With such a broad range of accomplishment over the years it has been difficult to select just fifty specific examples, let alone one. The following case in point describes one of the many outstanding successes that is the culmination of work by several NSF supported researchers over a period of time.

NSF’s role in addressing fundamental problems can be traced back to its first cohort of five grants made in 1951. One of these awards -- for $5,000 -- entitled “Mechanisms Underlying Genetic Recombination in Bacteria”, went to Dr. Max Delbruck, a physicist who had been studying genetic changes in the most simple of organisms, bacteria.

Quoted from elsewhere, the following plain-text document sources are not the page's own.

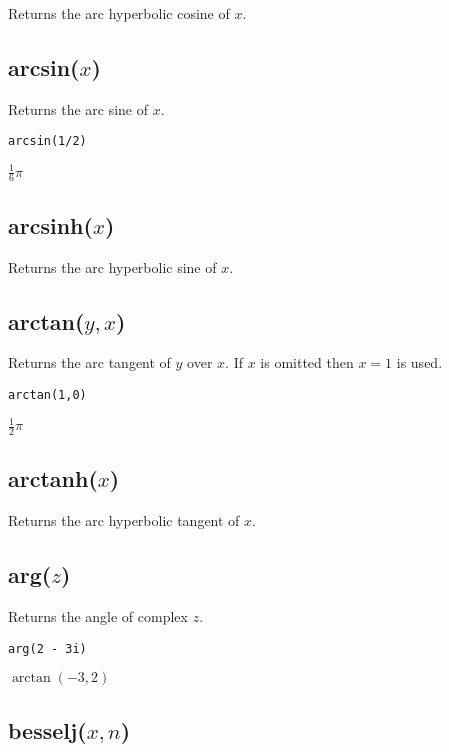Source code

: Returns the arc hyperbolic cosine of $x$.

\subsection*{arcsin($x$)}

Returns the arc sine of $x$.

{\color{blue}
\begin{verbatim}
arcsin(1/2)
\end{verbatim}
}

\noindent
$\tfrac{1}{6}\pi$

\subsection*{arcsinh($x$)}

Returns the arc hyperbolic sine of $x$.

\subsection*{arctan($y,x$)}

Returns the arc tangent of $y$ over $x$.
If $x$ is omitted then $x=1$ is used.

{\color{blue}
\begin{verbatim}
arctan(1,0)
\end{verbatim}
}

\noindent
$\tfrac{1}{2}\pi$

\subsection*{arctanh($x$)}

Returns the arc hyperbolic tangent of $x$.

\subsection*{arg($z$)}

Returns the angle of complex $z$.

{\color{blue}
\begin{verbatim}
arg(2 - 3i)
\end{verbatim}
}

\noindent
$\arctan(-3,2)$

\subsection*{besselj($x,n$)}

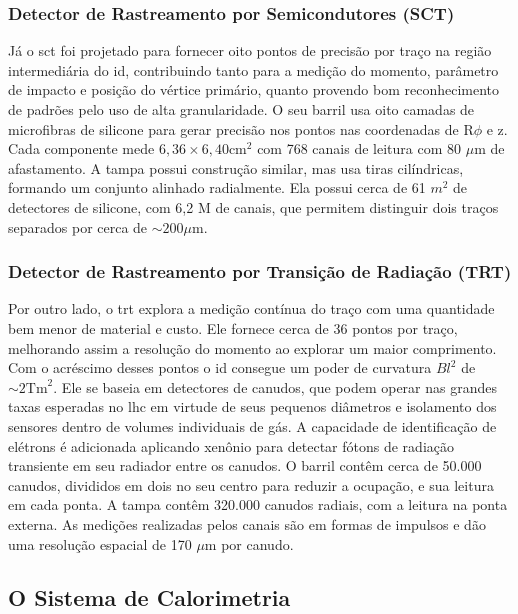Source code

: \subsubsection{Detector de Rastreamento por Semicondutores (SCT)}
\label{sssec:sct}

Já o \gls{sct} foi projetado para fornecer oito pontos de precisão por traço na
região intermediária do \gls{id}, contribuindo tanto para a medição do momento,
parâmetro de impacto e posição do vértice primário, quanto provendo bom
reconhecimento de padrões pelo uso de alta granularidade. O seu barril usa oito
camadas de microfibras de silicone para gerar precisão nos pontos nas
coordenadas de R$\phi$ e z. Cada componente mede $6,36\times6,40 \text{cm}^2$ com 768 canais de
leitura com 80 $\mu$m de afastamento. A tampa possui construção similar, mas usa
tiras cilíndricas, formando um conjunto alinhado radialmente. Ela possui cerca de 61
$m^2$ de detectores de silicone, com 6,2 M de canais, que permitem distinguir
dois traços separados por cerca de $\sim200 \mu$m.

\subsubsection{Detector de Rastreamento por Transição de Radiação (TRT)}
\label{sssec:trt}

Por outro lado, o \gls{trt} explora a medição contínua do traço com uma
quantidade bem menor de material e custo. Ele fornece cerca de 36 pontos por
traço, melhorando assim a resolução do momento ao explorar um maior
\gls{comprimento}. Com o acréscimo desses pontos o \gls{id} consegue 
um poder de curvatura $Bl^2$ de $\sim2\text{Tm}^2$. 
Ele se baseia em detectores de canudos, que podem operar nas
grandes taxas esperadas no \gls{lhc} em virtude de seus pequenos diâmetros e
isolamento dos sensores dentro de volumes individuais de gás. A capacidade de
identificação de elétrons é adicionada aplicando xenônio para detectar fótons de
radiação transiente em seu radiador entre os canudos. O barril contêm cerca de
50.000 canudos, divididos em dois no seu centro para reduzir a ocupação, e sua
leitura em cada ponta. A tampa contêm 320.000 canudos radiais, com a leitura na
ponta externa. As medições realizadas pelos canais são em formas de
impulsos e dão uma resolução espacial de 170 $\mu$m por canudo.


\subsection{O Sistema de Calorimetria}
\label{ssec:calorimetria}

The results of Delbruck’s work and teaching contributed to the rise of modern molecular genetics. Delbruck won the Nobel Prize in 1969. One of Delbruck’s students, Dr. James Watson, went on to discover the structure of the DNA molecule -- for which he and Francis Crick won the Nobel Prize in 1962. Another Delbruck student, Renato Delbecco, with David Baltimore and Howard Temin, won a Nobel Prize in 1975 for their adaptation of Delbruck’s techniques to the study of animal viruses.

Today we are reaping the fruits of this important early work. We are in the midst of an age of genomics, the biotechnology industry is a multibillion-dollar industry, and the United States is the world leader in biotechnology with applications from agriculture to aquaculture to pharmaceuticals. The genomics revolution is enabling the study of whole genomes rather than single genes, giving us a perspective on living systems that we’ve never had before.

Fundamental questions such as the mystery of the genome were unlocked only through the imagination, daring, and dedicated work of very talented scientists and engineers. Such work required long-term support, much of it by the National Science Foundation and other federal agencies. Indeed, history has demonstrated that many federally supported discoveries have echoed throughout the years, spawning even greater breakthroughs and innovations.

The National Science Policy Report -- endorsed by the House of Representatives in 1998 -- captured this very point.

The federal investment in science has yielded stunning payoffs. It has spawned not only new products, but also entire industries. To build upon the strength of the research enterprise we must make federal research funding stable and substantial, maintain diversity in the federal research portfolio, and promote creative, groundbreaking research.

Looking ahead, NSF will continue to invest in the most promising areas of science and engineering research and education. We can be certain that the results will enhance the nation’s future in profound and as yet unimagined ways.